The professionalization of MFA shows is amazing. Admission fees!

How much emphasis is there on sales at West Coast shows (either by collectors buying art or by dealers signing artists at the shows)? On the East Coast, MFA shows are like the floor of the NY Stock Exchange.

Bob said...

The admission fees for the Berkeley show are actually the normal fees for access to the museum where the show is held. I mentioned the fee because a key audience for the show--young artists--tends to be strapped for cash.

I assume there is a commercial overlay to any good MFA exhibition these days. In the Bay Area, this is less raucous than as reported for New York, but it is definitely present. I see quite a few art dealers at the Bay Area MFA shows. They make connections with artists whose work they like.

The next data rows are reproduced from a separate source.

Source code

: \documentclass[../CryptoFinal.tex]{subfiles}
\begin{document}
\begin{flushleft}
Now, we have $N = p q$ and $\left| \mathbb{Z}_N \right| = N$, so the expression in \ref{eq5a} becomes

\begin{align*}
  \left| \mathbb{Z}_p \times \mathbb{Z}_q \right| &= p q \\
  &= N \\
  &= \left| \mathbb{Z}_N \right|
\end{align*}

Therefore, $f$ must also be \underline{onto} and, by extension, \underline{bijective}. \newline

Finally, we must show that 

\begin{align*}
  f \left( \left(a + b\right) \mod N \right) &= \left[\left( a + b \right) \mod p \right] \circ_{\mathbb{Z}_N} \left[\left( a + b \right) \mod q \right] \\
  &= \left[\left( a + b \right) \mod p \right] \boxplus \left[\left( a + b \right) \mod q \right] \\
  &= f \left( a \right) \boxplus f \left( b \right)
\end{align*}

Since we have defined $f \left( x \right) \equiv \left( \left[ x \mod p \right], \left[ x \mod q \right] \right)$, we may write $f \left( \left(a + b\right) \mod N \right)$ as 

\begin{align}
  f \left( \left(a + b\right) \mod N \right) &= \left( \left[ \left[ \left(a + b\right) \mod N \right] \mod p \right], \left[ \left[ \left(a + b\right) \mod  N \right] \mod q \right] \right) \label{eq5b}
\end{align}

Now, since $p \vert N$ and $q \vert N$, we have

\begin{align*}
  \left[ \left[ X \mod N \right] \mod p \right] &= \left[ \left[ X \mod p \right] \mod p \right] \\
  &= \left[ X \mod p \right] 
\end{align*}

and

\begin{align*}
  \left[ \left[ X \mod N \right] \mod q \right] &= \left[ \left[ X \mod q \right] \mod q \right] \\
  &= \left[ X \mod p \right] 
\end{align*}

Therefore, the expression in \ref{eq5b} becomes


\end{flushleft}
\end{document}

Some of the artists are put in group shows as early as the summer right after graduation.

Sometimes the connections are made even earlier during open studios. Some local MFA candidates already have important dealers, and are shown at major art fairs, during the year prior to graduation.

As for collectors, some of them do buy work from the Bay Area MFA shows. The artists are often happy to sell. At the opening of this year's CCA show, I happened to be looking at one artist's conceptual installation when a local collector walked in, pointed to a little painting, and asked, How much? It can be that blunt. At the Mills College show I liked one artist's work a good deal, so after talking to him about it, I asked if any of his drawings were for sale. The answer was yes, so I bought one. In other years, I have purchased work prior to the MFA show. But these sorts of purchases are rare for me.

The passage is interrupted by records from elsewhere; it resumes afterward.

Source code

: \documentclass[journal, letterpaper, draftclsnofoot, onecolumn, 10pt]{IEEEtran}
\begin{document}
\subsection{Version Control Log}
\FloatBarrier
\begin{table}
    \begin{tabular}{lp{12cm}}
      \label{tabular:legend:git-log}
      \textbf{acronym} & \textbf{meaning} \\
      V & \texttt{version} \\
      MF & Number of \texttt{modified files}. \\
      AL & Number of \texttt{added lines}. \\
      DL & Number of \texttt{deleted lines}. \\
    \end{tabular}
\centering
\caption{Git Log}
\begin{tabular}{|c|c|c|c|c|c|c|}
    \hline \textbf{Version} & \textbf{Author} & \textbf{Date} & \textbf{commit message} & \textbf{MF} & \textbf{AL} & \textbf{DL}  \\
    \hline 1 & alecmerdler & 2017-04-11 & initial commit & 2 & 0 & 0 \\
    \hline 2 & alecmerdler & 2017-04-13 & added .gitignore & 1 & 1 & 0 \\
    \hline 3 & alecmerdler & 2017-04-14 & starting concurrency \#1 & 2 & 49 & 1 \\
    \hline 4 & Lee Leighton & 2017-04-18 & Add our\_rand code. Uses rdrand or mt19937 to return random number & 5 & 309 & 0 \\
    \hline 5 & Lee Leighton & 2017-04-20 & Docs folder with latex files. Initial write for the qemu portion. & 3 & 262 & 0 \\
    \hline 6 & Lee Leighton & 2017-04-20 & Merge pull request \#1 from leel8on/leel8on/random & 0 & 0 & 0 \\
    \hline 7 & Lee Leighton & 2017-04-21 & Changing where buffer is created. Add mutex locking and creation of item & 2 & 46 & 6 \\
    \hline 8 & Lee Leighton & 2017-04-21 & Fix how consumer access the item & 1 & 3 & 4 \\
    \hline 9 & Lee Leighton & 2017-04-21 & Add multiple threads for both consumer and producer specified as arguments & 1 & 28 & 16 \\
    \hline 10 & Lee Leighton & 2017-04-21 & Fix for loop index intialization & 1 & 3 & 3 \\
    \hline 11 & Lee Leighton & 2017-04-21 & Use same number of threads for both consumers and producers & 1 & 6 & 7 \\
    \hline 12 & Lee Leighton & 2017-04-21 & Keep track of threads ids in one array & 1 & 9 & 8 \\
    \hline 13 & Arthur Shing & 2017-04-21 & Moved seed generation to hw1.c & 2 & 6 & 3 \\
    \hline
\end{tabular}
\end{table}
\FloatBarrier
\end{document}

I don't see anything wrong with sales by artists or with interest by galleries, provided these things don't raise unrealistic expectations or lead to distortions in the art practice. But anyone who operates in the current art world needs to be aware of pressures that young artists can face, and take care not to overamp the commercial side.

Lisa Hunter said...

I wish MFA shows were staggered, now that they've become destinations for people besides the students' parents. It might also be better for the artists. Less frenzy and a better chance of getting attention.